MAX COULON (1994): E PUR SI MUOVE (CASAS EN TRÁNSITO)













 El artista francés Max Coulon no se escuda en sutilidades: sus casas tienen pies, casi tan grandes como ellas, con los que deben de desplazarse como un elefante en una cacharrería.

Casas con pies, en vez de cimientos. Casas capaces de desaparecer.

Las casas suelen ser consideradas como espacios seguros. Las adaptamos a nuestras necesidades y nuestros gustos. Solemos encontrarnos a gusto en ellas. Forman parte de nuestro entorno. Lo delimitan y abren un espacio en el que nos recogemos -y acogemos a quienes permitimos que crucen el umbral.
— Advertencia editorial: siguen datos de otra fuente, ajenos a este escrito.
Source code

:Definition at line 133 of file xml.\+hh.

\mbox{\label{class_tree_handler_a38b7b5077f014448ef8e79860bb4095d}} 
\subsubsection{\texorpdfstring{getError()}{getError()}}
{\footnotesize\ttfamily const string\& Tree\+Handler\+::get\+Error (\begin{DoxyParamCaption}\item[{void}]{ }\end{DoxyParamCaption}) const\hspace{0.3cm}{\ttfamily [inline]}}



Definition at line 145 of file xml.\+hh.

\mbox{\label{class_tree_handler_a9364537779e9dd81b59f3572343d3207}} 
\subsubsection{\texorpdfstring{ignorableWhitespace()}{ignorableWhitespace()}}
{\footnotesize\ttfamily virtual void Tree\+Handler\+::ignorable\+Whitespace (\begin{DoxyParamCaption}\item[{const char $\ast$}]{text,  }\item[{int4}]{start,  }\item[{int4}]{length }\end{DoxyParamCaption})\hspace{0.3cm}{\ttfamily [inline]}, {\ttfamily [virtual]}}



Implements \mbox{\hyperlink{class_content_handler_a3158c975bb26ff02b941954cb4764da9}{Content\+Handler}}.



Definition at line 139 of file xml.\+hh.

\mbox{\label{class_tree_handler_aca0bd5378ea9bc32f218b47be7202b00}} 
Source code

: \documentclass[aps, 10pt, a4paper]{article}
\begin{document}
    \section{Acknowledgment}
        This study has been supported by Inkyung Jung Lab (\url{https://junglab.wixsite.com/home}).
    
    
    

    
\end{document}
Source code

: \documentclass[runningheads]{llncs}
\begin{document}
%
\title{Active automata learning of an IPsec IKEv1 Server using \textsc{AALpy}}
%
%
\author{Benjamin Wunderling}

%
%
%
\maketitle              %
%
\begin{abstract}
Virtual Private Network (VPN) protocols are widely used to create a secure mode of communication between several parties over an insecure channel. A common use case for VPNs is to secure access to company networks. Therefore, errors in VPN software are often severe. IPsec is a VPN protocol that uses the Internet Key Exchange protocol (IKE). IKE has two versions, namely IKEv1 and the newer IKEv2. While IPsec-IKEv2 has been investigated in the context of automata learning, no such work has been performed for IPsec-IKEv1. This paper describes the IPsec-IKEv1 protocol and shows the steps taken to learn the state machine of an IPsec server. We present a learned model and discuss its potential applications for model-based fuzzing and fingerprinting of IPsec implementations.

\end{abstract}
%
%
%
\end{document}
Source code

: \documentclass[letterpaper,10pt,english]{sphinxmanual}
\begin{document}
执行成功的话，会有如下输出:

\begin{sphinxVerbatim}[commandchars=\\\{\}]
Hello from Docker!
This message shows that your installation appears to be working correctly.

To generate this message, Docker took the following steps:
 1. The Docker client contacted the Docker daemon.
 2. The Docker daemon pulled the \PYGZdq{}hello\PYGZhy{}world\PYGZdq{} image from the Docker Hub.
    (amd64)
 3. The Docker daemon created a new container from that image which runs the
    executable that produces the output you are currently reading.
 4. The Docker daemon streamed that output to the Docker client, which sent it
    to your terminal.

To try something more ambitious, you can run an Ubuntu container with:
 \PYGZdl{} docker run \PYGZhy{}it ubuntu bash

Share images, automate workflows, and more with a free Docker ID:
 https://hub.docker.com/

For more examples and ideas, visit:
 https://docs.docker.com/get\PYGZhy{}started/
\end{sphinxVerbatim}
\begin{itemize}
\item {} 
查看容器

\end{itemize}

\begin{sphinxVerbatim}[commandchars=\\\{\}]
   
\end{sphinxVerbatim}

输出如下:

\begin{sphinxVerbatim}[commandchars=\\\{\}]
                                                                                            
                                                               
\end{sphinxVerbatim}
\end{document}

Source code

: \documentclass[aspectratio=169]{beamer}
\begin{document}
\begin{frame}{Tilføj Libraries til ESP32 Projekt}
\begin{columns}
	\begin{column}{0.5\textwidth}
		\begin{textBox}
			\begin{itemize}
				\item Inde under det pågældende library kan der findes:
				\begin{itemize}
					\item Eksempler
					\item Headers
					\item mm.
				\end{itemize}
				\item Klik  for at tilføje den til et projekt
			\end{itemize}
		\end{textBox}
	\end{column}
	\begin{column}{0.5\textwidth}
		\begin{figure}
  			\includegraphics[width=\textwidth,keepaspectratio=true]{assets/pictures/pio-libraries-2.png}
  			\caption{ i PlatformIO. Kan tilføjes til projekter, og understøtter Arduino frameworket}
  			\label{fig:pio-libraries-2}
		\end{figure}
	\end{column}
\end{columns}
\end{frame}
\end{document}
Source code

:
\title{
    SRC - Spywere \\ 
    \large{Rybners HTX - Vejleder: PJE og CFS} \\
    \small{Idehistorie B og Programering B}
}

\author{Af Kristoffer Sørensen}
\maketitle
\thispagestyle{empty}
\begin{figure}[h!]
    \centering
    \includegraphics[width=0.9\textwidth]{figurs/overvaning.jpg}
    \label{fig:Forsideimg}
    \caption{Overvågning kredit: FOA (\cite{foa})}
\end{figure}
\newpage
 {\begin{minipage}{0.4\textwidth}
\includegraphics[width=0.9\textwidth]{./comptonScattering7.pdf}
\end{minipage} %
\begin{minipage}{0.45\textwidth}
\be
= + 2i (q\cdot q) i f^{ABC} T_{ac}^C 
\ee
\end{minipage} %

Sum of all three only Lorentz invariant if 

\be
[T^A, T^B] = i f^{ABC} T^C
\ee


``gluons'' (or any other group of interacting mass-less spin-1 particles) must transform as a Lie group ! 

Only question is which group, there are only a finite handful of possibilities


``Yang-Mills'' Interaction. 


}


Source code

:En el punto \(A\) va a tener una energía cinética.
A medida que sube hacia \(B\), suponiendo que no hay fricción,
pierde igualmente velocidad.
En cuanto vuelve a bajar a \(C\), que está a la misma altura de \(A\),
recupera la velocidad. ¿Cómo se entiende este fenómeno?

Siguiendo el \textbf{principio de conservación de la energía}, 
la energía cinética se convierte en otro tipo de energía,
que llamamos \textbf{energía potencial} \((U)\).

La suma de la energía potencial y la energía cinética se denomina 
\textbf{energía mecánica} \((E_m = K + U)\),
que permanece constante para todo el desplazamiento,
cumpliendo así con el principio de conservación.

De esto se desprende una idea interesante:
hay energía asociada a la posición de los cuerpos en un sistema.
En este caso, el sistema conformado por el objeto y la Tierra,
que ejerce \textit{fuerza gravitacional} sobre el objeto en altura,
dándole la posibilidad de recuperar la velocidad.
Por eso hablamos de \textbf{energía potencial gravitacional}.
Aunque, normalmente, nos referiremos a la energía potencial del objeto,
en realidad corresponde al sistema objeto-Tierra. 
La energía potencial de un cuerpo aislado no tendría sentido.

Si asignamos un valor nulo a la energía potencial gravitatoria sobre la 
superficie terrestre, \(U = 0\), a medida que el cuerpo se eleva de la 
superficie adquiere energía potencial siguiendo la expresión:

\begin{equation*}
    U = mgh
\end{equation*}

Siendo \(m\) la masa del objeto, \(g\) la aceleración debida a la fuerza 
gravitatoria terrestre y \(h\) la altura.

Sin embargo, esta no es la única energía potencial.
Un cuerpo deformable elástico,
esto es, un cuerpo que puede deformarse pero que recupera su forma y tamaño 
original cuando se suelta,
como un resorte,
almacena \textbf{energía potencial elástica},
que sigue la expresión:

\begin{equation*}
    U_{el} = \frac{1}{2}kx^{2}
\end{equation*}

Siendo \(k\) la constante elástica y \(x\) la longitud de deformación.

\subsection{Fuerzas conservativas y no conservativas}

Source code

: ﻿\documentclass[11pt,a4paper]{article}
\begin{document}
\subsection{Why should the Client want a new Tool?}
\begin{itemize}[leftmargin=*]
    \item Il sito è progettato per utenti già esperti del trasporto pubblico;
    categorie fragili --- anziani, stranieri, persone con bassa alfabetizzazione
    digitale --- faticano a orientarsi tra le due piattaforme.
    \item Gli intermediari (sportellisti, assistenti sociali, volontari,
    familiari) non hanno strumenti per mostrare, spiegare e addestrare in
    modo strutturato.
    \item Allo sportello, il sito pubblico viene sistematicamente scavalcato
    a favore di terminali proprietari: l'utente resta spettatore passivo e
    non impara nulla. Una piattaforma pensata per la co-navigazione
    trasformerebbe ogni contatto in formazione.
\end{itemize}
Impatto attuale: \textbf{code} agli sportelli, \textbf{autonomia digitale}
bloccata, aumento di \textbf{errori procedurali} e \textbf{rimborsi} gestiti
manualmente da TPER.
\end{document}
La casa es nuestro mundo interior.

Mas, un quiebro en la vida: una separación, un fallecimiento. O una intrusión . Y de pronto, la casa se nos vuelve extraña. La casa en la que vivíamos y convivíamos ya no está. Se nos ha ido. No reconocemos donde nos encontramos. Paredes y estancias vaciadas, huellas de cuadros retirados, camas que no se ocuparán más, armarios  y alacenas donde la mitad de los útiles han sido retirados, y nos aparecen demasiado grandes.

 Todo es demasiado grande. Pero es opresivo al mismo tiempo. La casa en la que creíamos que viviríamos siempre, que cambiaría con nosotros, se ha desvanecido. Y solo queda un lugar inhóspito y vagamente inquietante. 

Las casas nos pueden rehuir. Huyen de nosotros, llevándose una parte de los recuerdos. No siempre abandonamos las casas. A menudo son las casas las que nos plantan. Y parten para no volver. Quedamos a la intemperie, seguramente no física pero sí emocionalmente.

La casa no tiene raíces ni apegos. Somos nosotros los que la dotamos de lo que nos inspira seguridad. Creemos que la casa es inmutable y nos protegerá y, de súbito, nos deja desvalidos, sin puntos de referencia.

Ya solo nos queda cerrar la puerta, dejando atrás una casa que no reconocemos, que nos ha dado la espalda.

Lo que más desasosiego causa es que otra persona la ocupará, sin que la casa emita objeción alguna. Ya solo la podremos contemplar de fuera. Ha dado un paso fatídico, excluyéndonos. Las casas no dan un paso en falso. Nosotros, siempre.